2. What is the best number of Nearest neighborhood points(NN) and Triples to be used?

We (Mungiole and Pickle (1999)) found that you do not gain much by going beyond NN=6. However, there are odd cases where one unit is an outlier and affects the smooth; in this case, NN=8 or NN=10 seems better. Simonson (original author of the program) suggested NTRIP=2/3 NN and we didn't find any reason to deviate from that in our study.

Setting NN too high, say a number that would result in half of the total geographic units being considered neighbors, could cause the original value to be smoothed to be like values of places that are a great distance away, places that would not be considered neighbors in the usual sense of the term. The user should also note that the definition of neighbor is not at all distance-based. For example, for US data, values in Alaska would be smoothed by finding neighbors for triples in Washington, Oregon, Idaho and beyond.

Another consideration in choosing the number of nearest neighbors to use is the total number of places in the dataset. For example, NN=30 would be too high for smoothing state values (n=51) but might be a good choice for county values (n=3047 or so). When smoothing a new type of dataset for the first time, it is a good idea to pick a few spots on the map and identify its 8, 10, 20, and 30 nearest neighbors. This will help you to decide the number of places that might reasonably be considered similar neighbors for smoothing purposes.

3. What is an appropriate weight variable?

We use population weights because the rate variance is proportional to 1/population. If you are smoothing another type of statistic, an appropriate weight would be inversely proportional to its variance or standard deviation.

4. How does the algorithm smooth at the edges of the map? If I have data for areas beyond the boundaries of my map, should I use that?

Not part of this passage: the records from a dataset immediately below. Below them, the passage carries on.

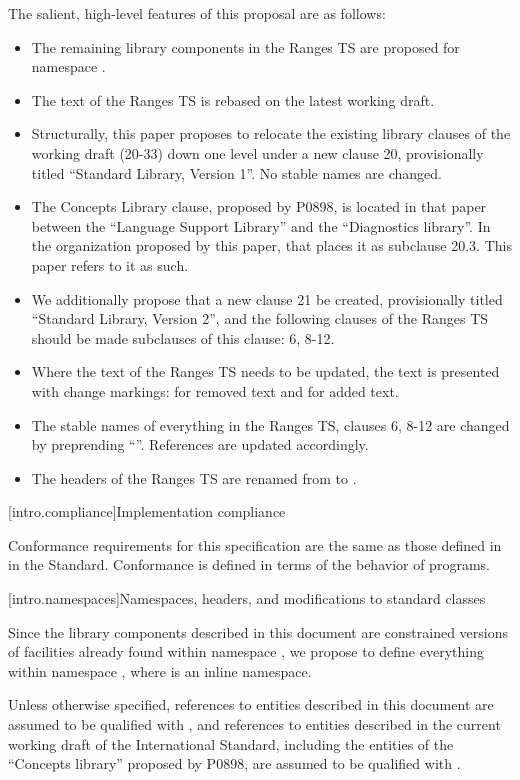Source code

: \pnum
The salient, high-level features of this proposal are as follows:

\begin{itemize}
\item The remaining library components in the Ranges TS are proposed for
namespace .

\item The text of the Ranges TS is rebased on the latest working draft.

\item Structurally, this paper proposes to relocate the existing library clauses
of the working draft (20-33) down one level under a new clause 20, provisionally
titled ``Standard Library, Version 1''. No stable names are changed.

\item The Concepts Library clause, proposed by P0898, is located in that paper
between the ``Language Support Library'' and the ``Diagnostics library''. In the
organization proposed by this paper, that places it as subclause 20.3. This paper
refers to it as such.

\item We additionally propose that a new clause 21 be created, provisionally
titled ``Standard Library, Version 2'', and the following clauses of the Ranges
TS should be made subclauses of this clause: 6, 8-12.

\item Where the text of the Ranges TS needs to be updated, the text is presented
with change markings:  for removed text and
 for added text.

\item The stable names of everything in the Ranges TS, clauses 6, 8-12 are
changed by preprending ``''. References are updated accordingly.

\item The headers of the Ranges TS are renamed from
 to .
\end{itemize}

[intro.compliance]{Implementation compliance}

\pnum
Conformance requirements for this specification are the same as those
defined in  in the \Cpp Standard.
\enternote
Conformance is defined in terms of the behavior of programs.
\exitnote

[intro.namespaces]{Namespaces, headers, and modifications to standard classes}

\pnum
Since the library components described in this document are constrained versions
of facilities already found within namespace , we propose to define
everything within namespace , where  is an inline
namespace.

\pnum
Unless otherwise specified, references to entities described in this
document are assumed to be qualified with , and
references to entities described in the current working draft of the
International Standard, including the entities of the ``Concepts library''
proposed by P0898, are assumed to be qualified with .
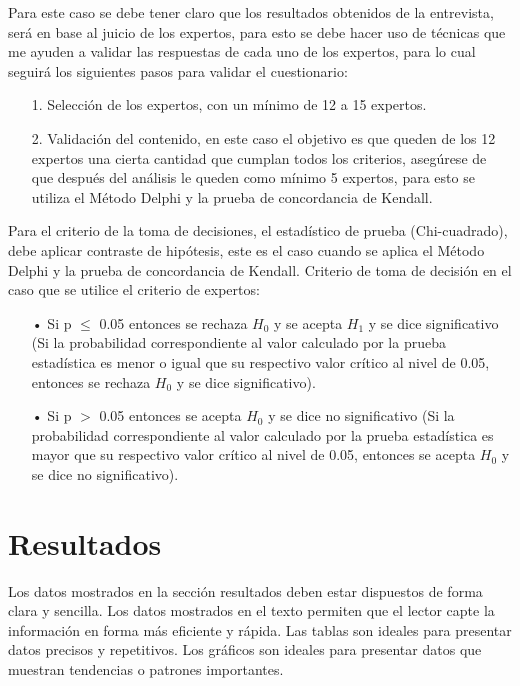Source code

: \documentclass[12pt, a4paper, nofontenc, numbers=endperiod]{apa7}
\begin{document}
{\setlength{\parindent}{1.27cm}Para este caso se debe tener claro que los resultados obtenidos de la entrevista, será en base al juicio de los expertos, para esto se debe hacer uso de técnicas que me ayuden a validar las respuestas de cada uno de los expertos, para lo cual seguirá los siguientes pasos para validar el cuestionario:
{\doublespacing
\begin{itemize}[leftmargin=1.70cm]
	\item[1.] Selección de los expertos, con un mínimo de 12 a 15 expertos.
	\item[2.] Validación del contenido, en este caso el objetivo es que queden de los 12 expertos una cierta cantidad que cumplan todos los criterios, asegúrese de que después del análisis le queden como mínimo 5 expertos, para esto se utiliza el Método Delphi y la prueba de concordancia de Kendall.
\end{itemize}
}
\setlength{\parindent}{1.27cm}Para el criterio de la toma de decisiones, el estadístico de prueba (Chi-cuadrado), debe aplicar contraste de hipótesis, este es el caso cuando se aplica el Método Delphi y la prueba de concordancia de Kendall.
\setlength{\parindent}{1.27cm}Criterio de toma de decisión en el caso que se utilice el criterio de expertos: 
{\doublespacing
\begin{itemize}[leftmargin=1.70cm]	
	\item[•] Si p $\leq$ 0.05 entonces se rechaza $H_{0}$ y se acepta $H_{1}$ y se dice significativo (Si la probabilidad correspondiente al valor calculado por la prueba estadística es menor o igual que su respectivo valor crítico al nivel de 0.05, entonces se rechaza $H_{0}$ y se dice significativo). 	
	\item[•] Si p $>$ 0.05 entonces se acepta $H_{0}$ y se dice no significativo (Si la probabilidad correspondiente al valor calculado por la prueba estadística es mayor que su respectivo valor crítico al nivel de 0.05, entonces se acepta $H_{0}$ y se dice no significativo).
\end{itemize}	
}
\vspace*{-4mm}
\section*{\normalsize \centering Resultados}
\setlength{\parindent}{1.27cm}Los datos mostrados en la sección resultados deben estar dispuestos de forma clara y sencilla. Los datos mostrados en el texto permiten que el lector capte la información en forma más eficiente y rápida. Las tablas son ideales para presentar datos precisos y repetitivos. Los gráficos son ideales para presentar datos que muestran tendencias o patrones importantes.

}
\end{document}
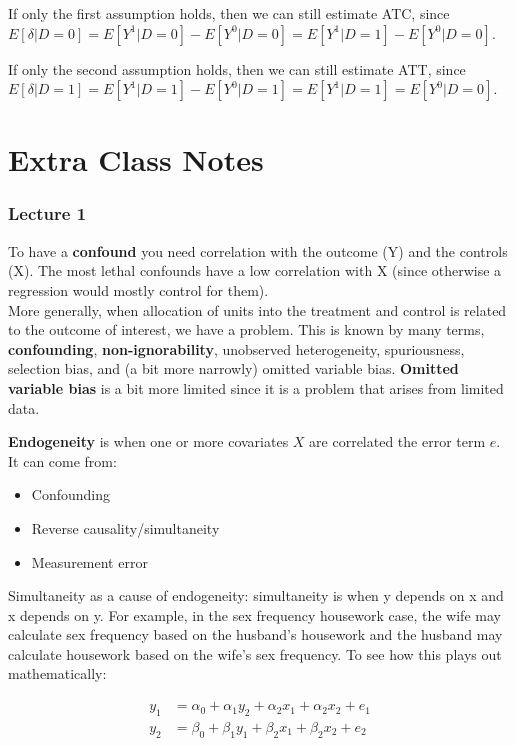 \documentclass[12 pt, leqno]{article}
\begin{document}
If only the first assumption holds, then we can still estimate ATC, since $E[\delta|D = 0] = E[Y^1|D=0] - E[Y^0|D=0] = E[Y^1|D=1] - E[Y^0|D=0] $.

If only the second assumption holds, then we can still estimate ATT, since $E[\delta|D = 1] = E[Y^1|D=1] - E[Y^0|D=1] = E[Y^1|D=1] = E[Y^0|D=0]$. 

\section{Extra Class Notes}

\subsubsection{Lecture 1}

To have a \textbf{confound} you need correlation with the outcome (Y) and the controls (X). The most lethal confounds have a low correlation with X (since otherwise a regression would mostly control for them). \\

More generally, when allocation of units into the treatment and control is related to the outcome of interest, we have a problem. This is known by many terms, \textbf{confounding}, \textbf{non-ignorability}, unobserved heterogeneity, spuriousness, selection bias, and (a bit more narrowly) omitted variable bias. \textbf{Omitted variable bias} is a bit more limited since it is a problem that arises from limited data.

\textbf{Endogeneity} is when one or more covariates $X$ are correlated the error term $e$. It can come from:

\begin{itemize}
\item Confounding
\item Reverse causality/simultaneity
\item Measurement error
\end{itemize}

Simultaneity as a cause of endogeneity: simultaneity is when y depends on x and x depends on y. For example, in the sex frequency housework case, the wife may calculate sex frequency based on the husband's housework and the husband may calculate housework based on the wife's sex frequency. To see how this plays out mathematically:

\begin{align*}
y_1 &= \alpha_0 + \alpha_1 y_2 + \alpha_2 x_1 + \alpha_2 x_2 + e_1 \\
y_2 &= \beta_0 + \beta_1 y_1 + \beta_2 x_1 + \beta_2 x_2 + e_2
\end{align*}
\end{document}
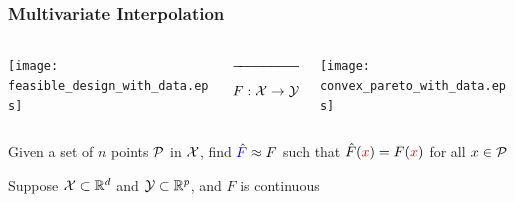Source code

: \documentclass[aspectratio=169]{beamer}
\begin{document}
\begin{frame}\frametitle{Multivariate Interpolation}
\begin{columns}
\begin{column}{.35\textwidth}
\texttt{[image: feasible\_design\_with\_data.eps]}
\end{column}
\begin{column}{.2\textwidth}
\begin{center}
$\xrightarrow{\hspace*{2cm}}$
$$
F : {\cal X} \rightarrow {\cal Y}
$$
\end{center}
\end{column}
\begin{column}{.35\textwidth}
\texttt{[image: convex\_pareto\_with\_data.eps]}
\end{column}
\end{columns}

\pause
\bigskip

{\large Given a set of $n$ points {\color{red} ${\cal P}$} in ${\cal X}$,
find
${\color{blue} {\hat F}} \approx F$ such that ${\hat F}({\color{red} x}) = F({\color{red} x})$ for all
{\color{red}$x\in{\cal P}$}}

\pause
\bigskip

{\large Suppose ${\cal X} \subset \mathbb{R}^d$ and
${\cal Y} \subset \mathbb{R}^p$, and $F$ is continuous
}

\end{frame}
\end{document}
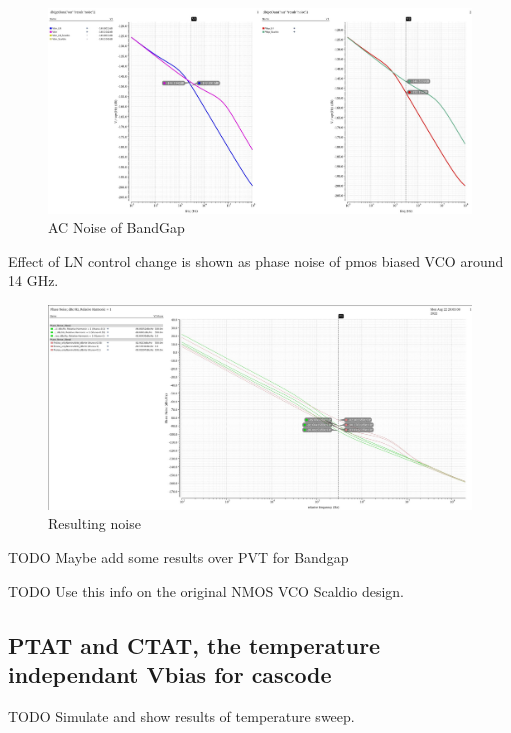 \documentclass{article}
\begin{document}
\begin{figure}[!ht]
	\includegraphics[width=\linewidth]{Figures/ac_noise_Bandgap.jpg}
	\caption{AC Noise of BandGap}
	\label{fig:ac_noise_Bandgap}
\end{figure}


Effect of LN control change is shown as phase noise of pmos biased VCO around 14 GHz. 

\begin{figure}[!ht]
	\includegraphics[width=\linewidth]{Figures/phase_noise_Bandgap_pBias_LNeq0&1.jpg}
	\caption{Resulting noise}
	\label{fig:phase_noise_Bandgap_pBias_LNeq0&1}
\end{figure}

TODO Maybe add some results over PVT for Bandgap

TODO Use this info on the original NMOS VCO Scaldio design.

\subsection{PTAT and CTAT, the temperature independant Vbias for cascode}


TODO Simulate and show results of temperature sweep.


\end{document}
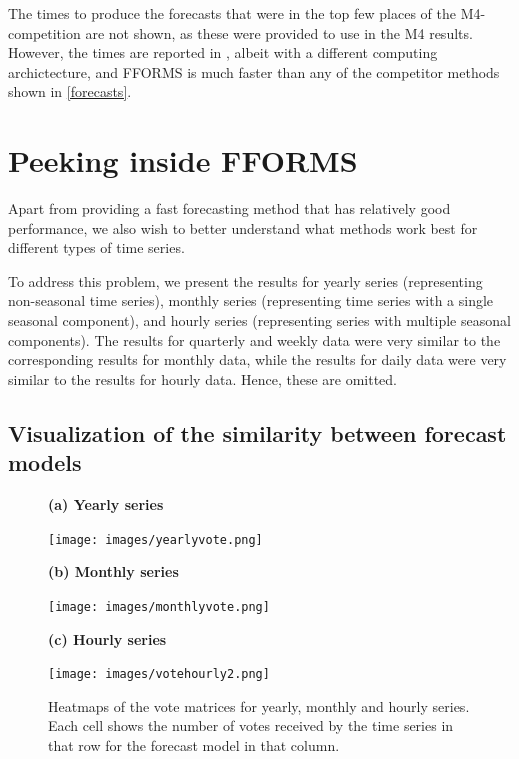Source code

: \documentclass[11pt,a4paper,]{article}
\begin{document}
The times to produce the forecasts that were in the top few places of the M4-competition are not shown, as these were provided to use in the M4 results. However, the times are reported in \textcite{makridakis2019m4}, albeit with a different computing archictecture,
and FFORMS is much faster than any of the competitor methods shown in \autoref{forecasts}.

\hypertarget{peeking}{%
\section{Peeking inside FFORMS}\label{peeking}}

Apart from providing a fast forecasting method that has relatively good performance, we also wish to better understand what methods work best for different types of time series.

To address this problem, we present the results for yearly series (representing non-seasonal time series), monthly series (representing time series with a single seasonal component), and hourly series (representing series with multiple seasonal components). The results for quarterly and weekly data were very similar to the corresponding results for monthly data, while the results for daily data were very similar to the results for hourly data. Hence, these are omitted.

\hypertarget{oobviz}{%
\subsection{Visualization of the similarity between forecast models}\label{oobviz}}

\begin{figure}[p]

\textbf{(a) Yearly series}\par
\centerline{\texttt{[image: images/yearlyvote.png]}}

\textbf{(b) Monthly series}\par
\centerline{\texttt{[image: images/monthlyvote.png]}}

\textbf{(c) Hourly series}\par
\centerline{\texttt{[image: images/votehourly2.png]}}

\caption{Heatmaps of the vote matrices for yearly, monthly and hourly series. Each cell shows the number of votes received by the time series in that row for the forecast model in that column.}\label{fig:heatmaps}
\end{figure}
\end{document}

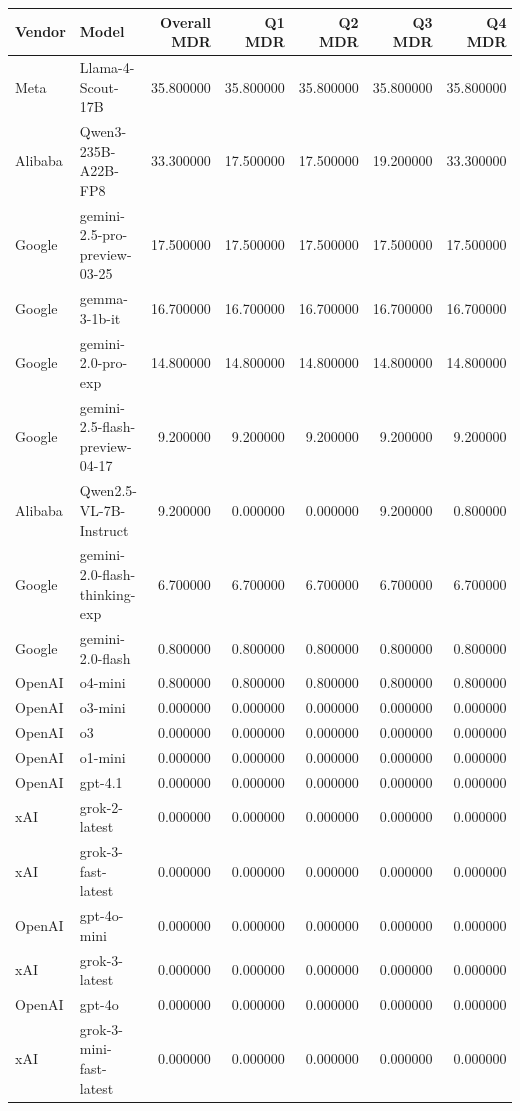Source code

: \begin{tabular}{llrrrrr}
\toprule
Vendor & Model & Overall MDR & Q1 MDR & Q2 MDR & Q3 MDR & Q4 MDR \\
\midrule
Meta & Llama-4-Scout-17B & 35.800000 & 35.800000 & 35.800000 & 35.800000 & 35.800000 \\
Alibaba & Qwen3-235B-A22B-FP8 & 33.300000 & 17.500000 & 17.500000 & 19.200000 & 33.300000 \\
Google & gemini-2.5-pro-preview-03-25 & 17.500000 & 17.500000 & 17.500000 & 17.500000 & 17.500000 \\
Google & gemma-3-1b-it & 16.700000 & 16.700000 & 16.700000 & 16.700000 & 16.700000 \\
Google & gemini-2.0-pro-exp & 14.800000 & 14.800000 & 14.800000 & 14.800000 & 14.800000 \\
Google & gemini-2.5-flash-preview-04-17 & 9.200000 & 9.200000 & 9.200000 & 9.200000 & 9.200000 \\
Alibaba & Qwen2.5-VL-7B-Instruct & 9.200000 & 0.000000 & 0.000000 & 9.200000 & 0.800000 \\
Google & gemini-2.0-flash-thinking-exp & 6.700000 & 6.700000 & 6.700000 & 6.700000 & 6.700000 \\
Google & gemini-2.0-flash & 0.800000 & 0.800000 & 0.800000 & 0.800000 & 0.800000 \\
OpenAI & o4-mini & 0.800000 & 0.800000 & 0.800000 & 0.800000 & 0.800000 \\
OpenAI & o3-mini & 0.000000 & 0.000000 & 0.000000 & 0.000000 & 0.000000 \\
OpenAI & o3 & 0.000000 & 0.000000 & 0.000000 & 0.000000 & 0.000000 \\
OpenAI & o1-mini & 0.000000 & 0.000000 & 0.000000 & 0.000000 & 0.000000 \\
OpenAI & gpt-4.1 & 0.000000 & 0.000000 & 0.000000 & 0.000000 & 0.000000 \\
xAI & grok-2-latest & 0.000000 & 0.000000 & 0.000000 & 0.000000 & 0.000000 \\
xAI & grok-3-fast-latest & 0.000000 & 0.000000 & 0.000000 & 0.000000 & 0.000000 \\
OpenAI & gpt-4o-mini & 0.000000 & 0.000000 & 0.000000 & 0.000000 & 0.000000 \\
xAI & grok-3-latest & 0.000000 & 0.000000 & 0.000000 & 0.000000 & 0.000000 \\
OpenAI & gpt-4o & 0.000000 & 0.000000 & 0.000000 & 0.000000 & 0.000000 \\
xAI & grok-3-mini-fast-latest & 0.000000 & 0.000000 & 0.000000 & 0.000000 & 0.000000 \\
\bottomrule
\end{tabular}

The algorithm reflects existing data out beyond the boundaries in order to construct triples. That is, it does something reasonable to get enough data to apply the algorithm, but if you have actual data outside the area of interest, use that instead of throwing it away.

5. Is there a recommended statistical method to compute/display the "potential distortion" introduced when ratios are "smoothed" using the Headbang software?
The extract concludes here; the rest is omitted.